Collected data
────────────────────────────────────────

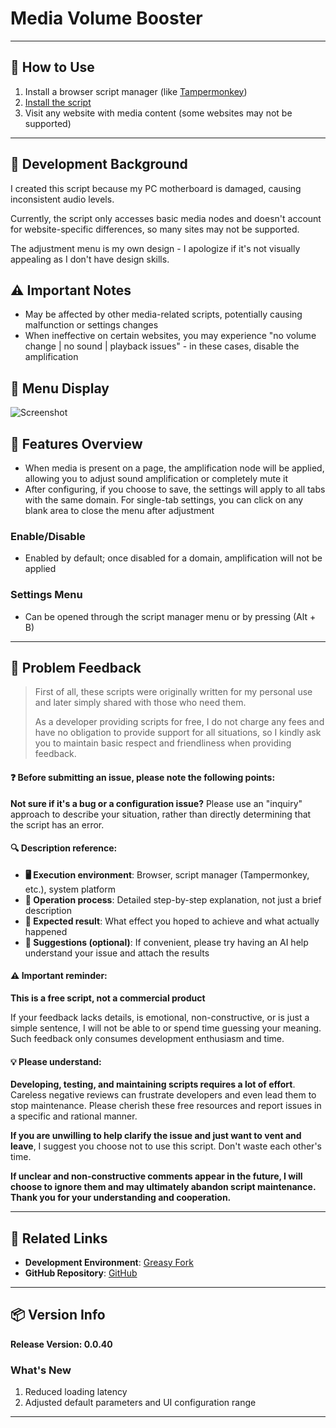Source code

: 
# **Media Volume Booster**

---

## **👻 How to Use**

1. Install a browser script manager (like [Tampermonkey](https://chrome.google.com/webstore/detail/tampermonkey/dhdgffkkebhmkfjojejmpbldmpobfkfo))
2. [Install the script](https://update.greasyfork.org/scripts/472190/%E5%AA%92%E9%AB%94%E9%9F%B3%E9%87%8F%E5%A2%9E%E5%BC%B7%E5%99%A8.user.js)
3. Visit any website with media content (some websites may not be supported)

---

## **🚧 Development Background**

I created this script because my PC motherboard is damaged, causing inconsistent audio levels.

Currently, the script only accesses basic media nodes and doesn't account for website-specific differences, so many sites may not be supported.

The adjustment menu is my own design - I apologize if it's not visually appealing as I don't have design skills.


## **⚠️ Important Notes**
- May be affected by other media-related scripts, potentially causing malfunction or settings changes
- When ineffective on certain websites, you may experience "no volume change | no sound | playback issues" - in these cases, disable the amplification

## **👀 Menu Display**
![Screenshot](https://github.com/user-attachments/assets/61547ac5-8653-45fb-bf26-bba4ee174f0b)


## **📜 Features Overview**
- When media is present on a page, the amplification node will be applied, allowing you to adjust sound amplification or completely mute it
- After configuring, if you choose to save, the settings will apply to all tabs with the same domain. For single-tab settings, you can click on any blank area to close the menu after adjustment

### **Enable/Disable**
- Enabled by default; once disabled for a domain, amplification will not be applied

### **Settings Menu**
- Can be opened through the script manager menu or by pressing (Alt + B)

---

## 📣 Problem Feedback

> First of all, these scripts were originally written for my personal use and later simply shared with those who need them.
>
> As a developer providing scripts for free, I do not charge any fees and have no obligation to provide support for all situations, so I kindly ask you to maintain basic respect and friendliness when providing feedback.

#### ❓ Before submitting an issue, please note the following points:

**Not sure if it's a bug or a configuration issue?** Please use an "inquiry" approach to describe your situation, rather than directly determining that the script has an error.

#### 🔍 Description reference:

- **🖥️ Execution environment**: Browser, script manager (Tampermonkey, etc.), system platform
- **🧭 Operation process**: Detailed step-by-step explanation, not just a brief description
- **🎯 Expected result**: What effect you hoped to achieve and what actually happened
- **🤖 Suggestions (optional)**: If convenient, please try having an AI help understand your issue and attach the results

#### ⚠️ Important reminder:

**This is a free script, not a commercial product**

If your feedback lacks details, is emotional, non-constructive, or is just a simple sentence, I will not be able to or spend time guessing your meaning. Such feedback only consumes development enthusiasm and time.

#### 💡 Please understand:

**Developing, testing, and maintaining scripts requires a lot of effort**. Careless negative reviews can frustrate developers and even lead them to stop maintenance. Please cherish these free resources and report issues in a specific and rational manner.

**If you are unwilling to help clarify the issue and just want to vent and leave**, I suggest you choose not to use this script. Don't waste each other's time.

**If unclear and non-constructive comments appear in the future, I will choose to ignore them and may ultimately abandon script maintenance. Thank you for your understanding and cooperation.**

---

## **🔗 Related Links**

- **Development Environment**: [Greasy Fork](https://greasyfork.org/zh-TW/users/989635-canaan-hs)  
- **GitHub Repository**: [GitHub](https://github.com/Canaan-HS/MonkeyScript/tree/main/VolumeBooster)

---

## **📦 Version Info**

**Release Version: 0.0.40**

### **What's New**
1. Reduced loading latency  
2. Adjusted default parameters and UI configuration range

---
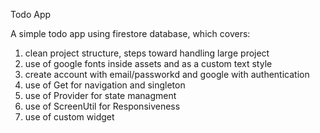  Todo App

 A simple todo app using firestore database, which covers:
   1. clean project structure, steps toward handling large project 
   2. use of google fonts inside assets and as a custom text style
   3. create account with email/passworkd and google with authentication 
   4. use of Get for navigation and singleton
   5. use of Provider for state managment
   6. use of ScreenUtil for Responsiveness
   7. use of custom widget
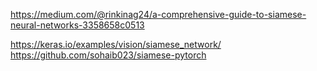 https://medium.com/@rinkinag24/a-comprehensive-guide-to-siamese-neural-networks-3358658c0513

https://keras.io/examples/vision/siamese_network/
https://github.com/sohaib023/siamese-pytorch

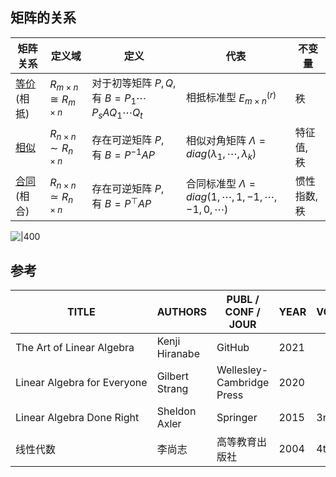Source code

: ## 矩阵的关系

| 矩阵关系        | 定义域        | 定义                                                           | 代表                                                        | 不变量        |
| ----------- | --------------- | -------------------------------------------------------------- | ----------------------------------------------------------- | ---------- | 
| [等价](矩阵等价.md) (相抵) | ${R}_{m\times n}\cong R_{m\times n}$ | 对于初等矩阵 $P,Q$, 有 $B=P_{1}\cdots P_{s}AQ_{1}\cdots Q_{t}$ | 相抵标准型 $E^{(r)}_{m\times n}$                            | 秩         |     
| [相似](矩阵相似.md)        | $R_{n\times n}\sim R_{n\times n}$ | 存在可逆矩阵 $P$, 有 $B=P^{-1}AP$                              | 相似对角矩阵 $\Lambda=diag(\lambda_{1},\cdots,\lambda_{k})$ | 特征值, 秩 |    
|[合同](矩阵相合.md)  (相合) | $R_{n\times n}\simeq R_{n\times n}$ | 存在可逆矩阵 $P$, 有 $B=P^{\top}AP$                            | 合同标准型 $\Lambda=diag(1,\cdots,1,-1,\cdots,-1,0,\cdots)$ | 惯性指数, 秩           |    

![|400](../../attach/线性代数_三种实数矩阵关系.avif)

## 参考

| TITLE | AUTHORS | PUBL / CONF / JOUR | YEAR | VOLUME | URL / DOI / ISBN |
| ----- | ------ | ------------------ | ---- | ------ | ---------------- |
| <nobr>The Art of Linear Algebra</nobr>     | Kenji Hiranabe     | GitHub                            | 2021 |   | <https://github.com/kenjihiranabe/The-Art-of-Linear-Algebra> |
| <nobr>Linear Algebra for Everyone</nobr>   | Gilbert Strang     | Wellesley-Cambridge Press         | 2020 |    | ISBN: 978-1-7331466-3-0                   |
| <nobr>Linear Algebra Done Right</nobr>     | Sheldon Axler      | Springer                          | 2015 | 3rd ed.| ISBN: 978-3-319-11079-0                   |
| <nobr>线性代数</nobr>                       | 李尚志             | 高等教育出版社                     | 2004 | 4th ed. | ISBN: 978-7-04-014815-5                   |
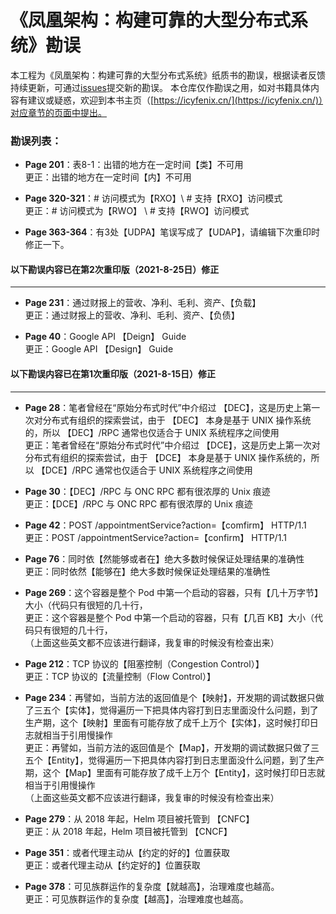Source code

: # 《凤凰架构：构建可靠的大型分布式系统》勘误

本工程为《凤凰架构：构建可靠的大型分布式系统》纸质书的勘误，根据读者反馈持续更新，可通过[issues](https://github.com/fenixsoft/fenix_architecture_book/issues)提交新的勘误。
本仓库仅作勘误之用，如对书籍具体内容有建议或疑惑，欢迎到本书主页（[https://icyfenix.cn/](https://icyfenix.cn/)）对应章节的页面中提出。

### 勘误列表：

- **Page 201**：表8-1：出错的地方在一定时间【类】不可用
<br>更正：出错的地方在一定时间【内】不可用

- **Page 320-321**：# 访问模式为【RXO】\\ # 支持【RXO】访问模式
<br>更正：# 访问模式为【RWO】 \\ # 支持【RWO】访问模式

- **Page 363-364**：有3处【UDPA】笔误写成了【UDAP】，请编辑下次重印时修正一下。

#### 以下勘误内容已在第2次重印版（2021-8-25日）修正
------

- **Page 231**：通过财报上的营收、净利、毛利、资产、【负载】
<br>更正：通过财报上的营收、净利、毛利、资产、【负债】

- **Page 40**：Google API 【Deign】 Guide
<br>更正：Google API 【Design】 Guide

#### 以下勘误内容已在第1次重印版（2021-8-15日）修正
------

- **Page 28**：笔者曾经在“原始分布式时代”中介绍过 【DEC】，这是历史上第一次对分布式有组织的探索尝试，由于 【DEC】 本身是基于 UNIX 操作系统的，所以 【DEC】/RPC 通常也仅适合于 UNIX 系统程序之间使用
<br>更正：笔者曾经在“原始分布式时代”中介绍过 【DCE】，这是历史上第一次对分布式有组织的探索尝试，由于 【DCE】 本身是基于 UNIX 操作系统的，所以 【DCE】/RPC 通常也仅适合于 UNIX 系统程序之间使用

- **Page 30**：【DEC】/RPC 与 ONC RPC 都有很浓厚的 Unix 痕迹
<br>更正：【DCE】/RPC 与 ONC RPC 都有很浓厚的 Unix 痕迹

- **Page 42**：POST /appointmentService?action=【comfirm】 HTTP/1.1
<br>更正：POST /appointmentService?action=【confirm】 HTTP/1.1

- **Page 76**：同时依【然能够或者在】绝大多数时候保证处理结果的准确性
<br>更正：同时依然【能够在】绝大多数时候保证处理结果的准确性

- **Page 269**：这个容器是整个 Pod 中第一个启动的容器，只有【几十万字节】大小（代码只有很短的几十行，
<br>更正：这个容器是整个 Pod 中第一个启动的容器，只有【几百 KB】大小（代码只有很短的几十行，
<br>（上面这些英文都不应该进行翻译，我复审的时候没有检查出来）

- **Page 212**：TCP 协议的【阻塞控制（Congestion Control）】
<br>更正：TCP 协议的【流量控制（Flow Control）】

- **Page 234**：再譬如，当前方法的返回值是个【映射】，开发期的调试数据只做了三五个【实体】，觉得遍历一下把具体内容打到日志里面没什么问题，到了生产期，这个【映射】里面有可能存放了成千上万个【实体】，这时候打印日志就相当于引用慢操作
<br>更正：再譬如，当前方法的返回值是个【Map】，开发期的调试数据只做了三五个【Entity】，觉得遍历一下把具体内容打到日志里面没什么问题，到了生产期，这个【Map】里面有可能存放了成千上万个【Entity】，这时候打印日志就相当于引用慢操作
<br>（上面这些英文都不应该进行翻译，我复审的时候没有检查出来）

- **Page 279**：从 2018 年起，Helm 项目被托管到 【CNFC】
<br>更正：从 2018 年起，Helm 项目被托管到 【CNCF】

- **Page 351**：或者代理主动从【约定的好的】位置获取
<br>更正：或者代理主动从【约定好的】位置获取

- **Page 378**：可见族群运作的复杂度【就越高】，治理难度也越高。
<br>更正：可见族群运作的复杂度【越高】，治理难度也越高。
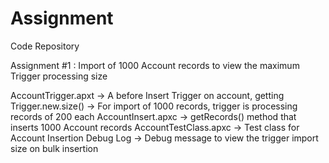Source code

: # Assignment
Code Repository

Assignment #1 : Import of 1000 Account records to view the maximum Trigger processing size

AccountTrigger.apxt
  ->  A before Insert Trigger on account, getting Trigger.new.size()
  ->  For import of 1000 records, trigger is processing records of 200 each
AccountInsert.apxc
  ->  getRecords() method that inserts 1000 Account records
AccountTestClass.apxc
  ->  Test class for Account Insertion
Debug Log
  ->  Debug message to view the trigger import size on bulk insertion
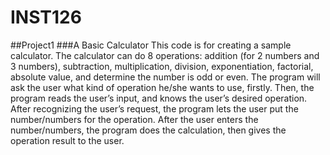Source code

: # INST126
##Project1
###A Basic Calculator
This code is for creating a sample calculator. 
The calculator can do 8 operations: addition (for 2 numbers and 3 numbers), subtraction, multiplication, division, exponentiation, factorial, absolute value, and determine the number is odd or even.
The program will ask the user what kind of operation he/she wants to use, firstly. Then, the program reads the user’s input, and knows the user’s desired operation. After recognizing the user’s request, the program lets the user put the number/numbers for the operation. After the user enters the number/numbers, the program does the calculation, then gives the operation result to the user.   
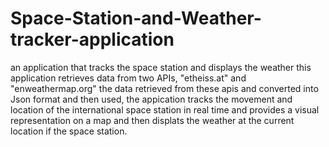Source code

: # Space-Station-and-Weather-tracker-application
an application that tracks the space station and displays the weather
this application retrieves data from two APIs, "etheiss.at" and "enweathermap.org"
the data retrieved from these apis and converted into Json format and then used,
the appication tracks the movement and location of the international space station in real time and provides a visual representation on a map and then displats the weather at the current location if the space station.
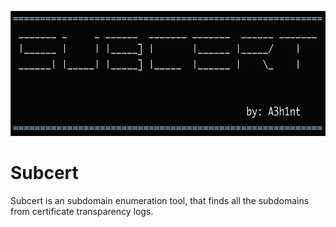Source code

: <p align="center">
  <img width="800" height="200" src="/images/subcert.png">
</p>

# Subcert
Subcert is an subdomain enumeration tool, that finds all the subdomains from certificate transparency logs. 
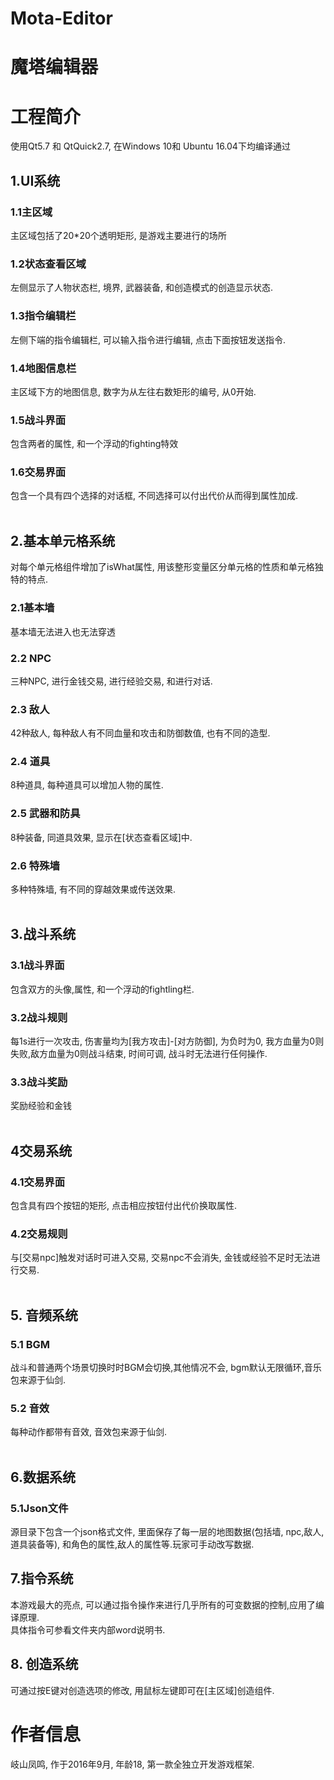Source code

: # Mota-Editor
魔塔编辑器
====

# 工程简介 <br>
使用Qt5.7 和 QtQuick2.7, 在Windows 10和 Ubuntu 16.04下均编译通过 <br>
## 1.UI系统 <br>
### 1.1主区域<br>
主区域包括了20*20个透明矩形, 是游戏主要进行的场所<br>
### 1.2状态查看区域<br>
左侧显示了人物状态栏, 境界, 武器装备, 和创造模式的创造显示状态.<br>
### 1.3指令编辑栏<br>
左侧下端的指令编辑栏, 可以输入指令进行编辑, 点击下面按钮发送指令.<br>
### 1.4地图信息栏<br>
主区域下方的地图信息, 数字为从左往右数矩形的编号, 从0开始.<br>
### 1.5战斗界面<br>
包含两者的属性, 和一个浮动的fighting特效<br>
### 1.6交易界面<br>
包含一个具有四个选择的对话框, 不同选择可以付出代价从而得到属性加成. <br>
<br>
## 2.基本单元格系统<br>
对每个单元格组件增加了isWhat属性, 用该整形变量区分单元格的性质和单元格独特的特点.<br>
### 2.1基本墙<br>
基本墙无法进入也无法穿透<br>
### 2.2  NPC<br>
三种NPC, 进行金钱交易, 进行经验交易, 和进行对话.<br>
### 2.3  敌人<br>
42种敌人, 每种敌人有不同血量和攻击和防御数值, 也有不同的造型.<br>
### 2.4 道具<br>
8种道具, 每种道具可以增加人物的属性. <br>
### 2.5  武器和防具<br>
8种装备, 同道具效果, 显示在[状态查看区域]中.<br>
### 2.6  特殊墙<br>
多种特殊墙, 有不同的穿越效果或传送效果. <br>
<br>
## 3.战斗系统<br>
### 3.1战斗界面<br>
包含双方的头像,属性, 和一个浮动的fightling栏.
### 3.2战斗规则<br>
每1s进行一次攻击, 伤害量均为[我方攻击]-[对方防御], 为负时为0, 我方血量为0则失败,敌方血量为0则战斗结束, 时间可调, 战斗时无法进行任何操作.<br>
### 3.3战斗奖励<br>
奖励经验和金钱<br>
<br>
## 4交易系统<br>
### 4.1交易界面<br>
包含具有四个按钮的矩形, 点击相应按钮付出代价换取属性.<br>
### 4.2交易规则<br>
与[交易npc]触发对话时可进入交易, 交易npc不会消失, 金钱或经验不足时无法进行交易.<br>
<br>
## 5. 音频系统<br>
### 5.1  BGM<br>
战斗和普通两个场景切换时时BGM会切换,其他情况不会, bgm默认无限循环,音乐包来源于仙剑. <br>
### 5.2 音效<br>
每种动作都带有音效, 音效包来源于仙剑.<br>
<br>
## 6.数据系统<br>
### 5.1Json文件<br>
源目录下包含一个json格式文件, 里面保存了每一层的地图数据(包括墙, npc,敌人,道具装备等), 和角色的属性,敌人的属性等.玩家可手动改写数据.<br>
## 7.指令系统<br>
本游戏最大的亮点, 可以通过指令操作来进行几乎所有的可变数据的控制,应用了编译原理. <br>
具体指令可参看文件夹内部word说明书. <br>
## 8. 创造系统<br>
可通过按E键对创造选项的修改, 用鼠标左键即可在[主区域]创造组件.<br>
# 作者信息<br>
岐山凤鸣, 作于2016年9月, 年龄18, 第一款全独立开发游戏框架.
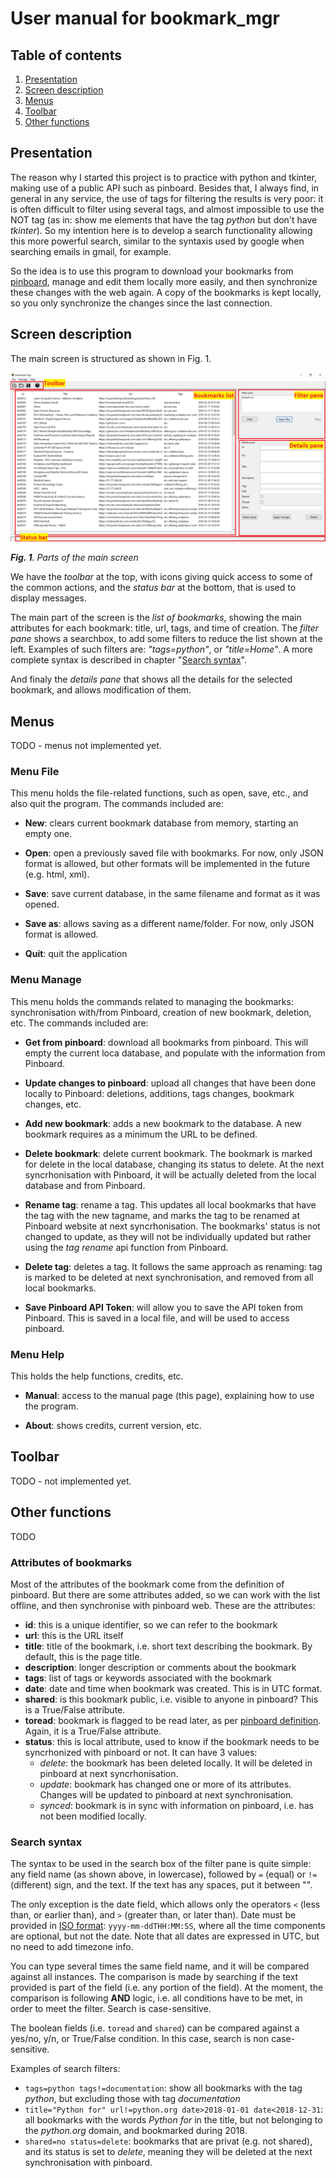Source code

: # User manual for bookmark_mgr

## Table of contents

1. [Presentation](#presentation)
2. [Screen description](#screen-description)
3. [Menus](#menus)
4. [Toolbar](#toolbar)
5. [Other functions](#other-functions)


## Presentation

The reason why I started this project is to practice with python and tkinter, making use of a public API such as pinboard. Besides that, I always find, in general in any service, the use of tags for filtering the results is very poor: it is often difficult to filter using several tags, and almost impossible to use the NOT tag (as in: show me elements that have the tag *python* but don't have *tkinter*). So my intention here is to develop a search functionality allowing this more powerful search, similar to the syntaxis used by google when searching emails in gmail, for example.

So the idea is to use this program to download your bookmarks from [pinboard][pinboard_lnk], manage and edit them locally more easily, and then synchronize these changes with the web again. A copy of the bookmarks is kept locally, so you only synchronize the changes since the last connection.


## Screen description

The main screen is structured as shown in Fig. 1.

![main screen](assets/main_screen.png)

_**Fig. 1**. Parts of the main screen_

We have the _toolbar_ at the top, with icons giving quick access to some of the common actions, and the _status bar_ at the bottom, that is used to display messages.

The main part of the screen is the _list of bookmarks_, showing the main attributes for each bookmark: title, url, tags, and time of creation. The _filter pane_ shows a searchbox, to add some filters to reduce the list shown at the left. Examples of such filters are: _"tags=python"_, or _"title=Home"_. A more complete syntax is described in chapter "[Search syntax](#search-syntax)".

And finaly the _details pane_ that shows all the details for the selected bookmark, and allows modification of them.

## Menus

TODO - menus not implemented yet.

### Menu File

This menu holds the file-related functions, such as open, save, etc., and also quit the program. The commands included are:

- **New**: clears current bookmark database from memory, starting an empty one.

- **Open**: open a previously saved file with bookmarks. For now, only JSON format is allowed, but other formats will be implemented in the future (e.g. html, xml).

- **Save**: save current database, in the same filename and format as it was opened.

- **Save as**: allows saving as a different name/folder. For now, only JSON format is allowed.

- **Quit**: quit the application


### Menu Manage

This menu holds the commands related to managing the bookmarks: synchronisation with/from Pinboard, creation of new bookmark, deletion, etc. The commands included are:

- **Get from pinboard**: download all bookmarks from pinboard. This will empty the current loca database, and populate with the information from Pinboard.

- **Update changes to pinboard**: upload all changes that have been done locally to Pinboard: deletions, additions, tags changes, bookmark changes, etc.

- **Add new bookmark**: adds a new bookmark to the database. A new bookmark requires as a minimum the URL to be defined.

- **Delete bookmark**: delete current bookmark. The bookmark is marked for delete in the local database, changing its status to delete. At the next syncrhonisation with Pinboard, it will be actually deleted from the local database and from Pinboard.

- **Rename tag**: rename a tag. This updates all local bookmarks that have the tag with the new tagname, and marks the tag to be renamed at  Pinboard website at next syncrhonisation. The bookmarks' status is not changed to update, as they will not be individually updated but rather using the _tag rename_ api function from Pinboard.

- **Delete tag**: deletes a tag. It follows the same approach as renaming: tag is marked to be deleted at next synchronisation, and removed from all local bookmarks.

- **Save Pinboard API Token**: will allow you to save the API token from Pinboard. This is saved in a local file, and will be used to access pinboard.


### Menu Help

This holds the help functions, credits, etc.

- **Manual**: access to the manual page (this page), explaining how to use the program.

- **About**: shows credits, current version, etc.


## Toolbar

TODO - not implemented yet.

## Other functions

TODO

### Attributes of bookmarks

Most of the attributes of the bookmark come from the definition of pinboard. But there are some attributes added, so we can work with the list offline, and then synchronise with pinboard web. These are the attributes:

- **id**: this is a unique identifier, so we can refer to the bookmark
- **url**: this is the URL itself
- **title**: title of the bookmark, i.e. short text describing the bookmark. By default, this is the page title.
- **description**: longer description or comments about the bookmark
- **tags**: list of tags or keywords associated with the bookmark
- **date**: date and time when bookmark was created. This is in UTC format.
- **shared**: is this bookmark public, i.e. visible to anyone in pinboard? This is a True/False attribute.
- **toread**: bookmark is flagged to be read later, as per [pinboard definition](https://pinboard.in/tour/#later). Again, it is a True/False attribute.
- **status**: this is local attribute, used to know if the bookmark needs to be syncrhonized with pinboard or not. It can have 3 values:
  - _delete_: the bookmark has been deleted locally. It will be deleted in pinboard at next syncrhonisation.
  - _update_: bookmark has changed one or more of its attributes. Changes will be updated to pinboard at next synchronisation.
  - _synced_: bookmark is in sync with information on pinboard, i.e. has not been modified locally.


### Search syntax

The syntax to be used in the search box of the filter pane is quite simple: any field name (as shown above, in lowercase), followed by `=` (equal) or `!=` (different) sign, and the text. If the text has any spaces, put it between "".

The only exception is the date field, which allows only the operators `<` (less than, or earlier than), and `>` (greater than, or later than). Date must be provided in [ISO format](https://en.wikipedia.org/wiki/ISO_8601): `yyyy-mm-ddTHH:MM:SS`, where all the time components are optional, but not the date. Note that all dates are expressed in UTC, but no need to add timezone info.

You can type several times the same field name, and it will be compared against all instances. The comparison is made by searching if the text provided is part of the field (i.e. any portion of the field). At the moment, the comparison is following **AND** logic, i.e. all conditions have to be met, in order to meet the filter. Search is case-sensitive.

The boolean fields (i.e. `toread` and `shared`) can be compared against a yes/no, y/n, or True/False condition. In this case, search is non case-sensitive.

Examples of search filters:

- `tags=python tags!=documentation`: show all bookmarks with the tag _python_, but excluding those with tag _documentation_
- `title="Python for" url!=python.org date>2018-01-01 date<2018-12-31`: all bookmarks with the words _Python for_ in the title, but not belonging to the _python.org_ domain, and bookmarked during 2018.
- `shared=no status=delete`: bookmarks that are privat (e.g. not shared), and its status is set to _delete_, meaning they will be deleted at the next synchronisation with pinboard.




[pinboard_lnk]: https://pinboard.in
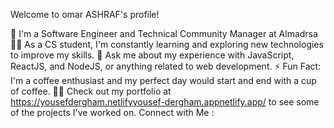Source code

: Welcome to omar ASHRAF's profile! 


🏢 I'm a Software Engineer and Technical Community Manager at Almadrsa
👨‍💻 As a CS student, I'm constantly learning and exploring new technologies to improve my skills.
💬 Ask me about my experience with JavaScript, ReactJS, and NodeJS, or anything related to web development.
⚡ Fun Fact: I'm a coffee enthusiast and my perfect day would start and end with a cup of coffee.
👨‍💻 Check out my portfolio at https://yousefdergham.netlifyyousef-dergham.appnetlify.app/ to see some of the projects I've worked on.
Connect with Me :
 
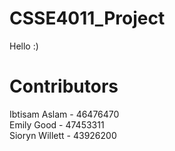 # CSSE4011_Project
Hello :)
# Contributors
Ibtisam Aslam - 46476470  
Emily Good - 47453311  
Sioryn Willett - 43926200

────────────────────────────────────────

ASSIGNED TASK: Here the output must be the lines above from the line with "本仓库仅作勘误之用，如对书籍" to the line with "操作系统的，所以 【DEC】/RPC 通常也仅适合于 UNIX 系统程序之间使用", both included, duplicated word for word and nothing else.

EXERCISE RESPONSE:
本仓库仅作勘误之用，如对书籍具体内容有建议或疑惑，欢迎到本书主页（[https://icyfenix.cn/](https://icyfenix.cn/)）对应章节的页面中提出。

### 勘误列表：

- **Page 201**：表8-1：出错的地方在一定时间【类】不可用
<br>更正：出错的地方在一定时间【内】不可用

- **Page 320-321**：# 访问模式为【RXO】\\ # 支持【RXO】访问模式
<br>更正：# 访问模式为【RWO】 \\ # 支持【RWO】访问模式

- **Page 363-364**：有3处【UDPA】笔误写成了【UDAP】，请编辑下次重印时修正一下。

#### 以下勘误内容已在第2次重印版（2021-8-25日）修正
------

- **Page 231**：通过财报上的营收、净利、毛利、资产、【负载】
<br>更正：通过财报上的营收、净利、毛利、资产、【负债】

- **Page 40**：Google API 【Deign】 Guide
<br>更正：Google API 【Design】 Guide

#### 以下勘误内容已在第1次重印版（2021-8-15日）修正
------

- **Page 28**：笔者曾经在“原始分布式时代”中介绍过 【DEC】，这是历史上第一次对分布式有组织的探索尝试，由于 【DEC】 本身是基于 UNIX 操作系统的，所以 【DEC】/RPC 通常也仅适合于 UNIX 系统程序之间使用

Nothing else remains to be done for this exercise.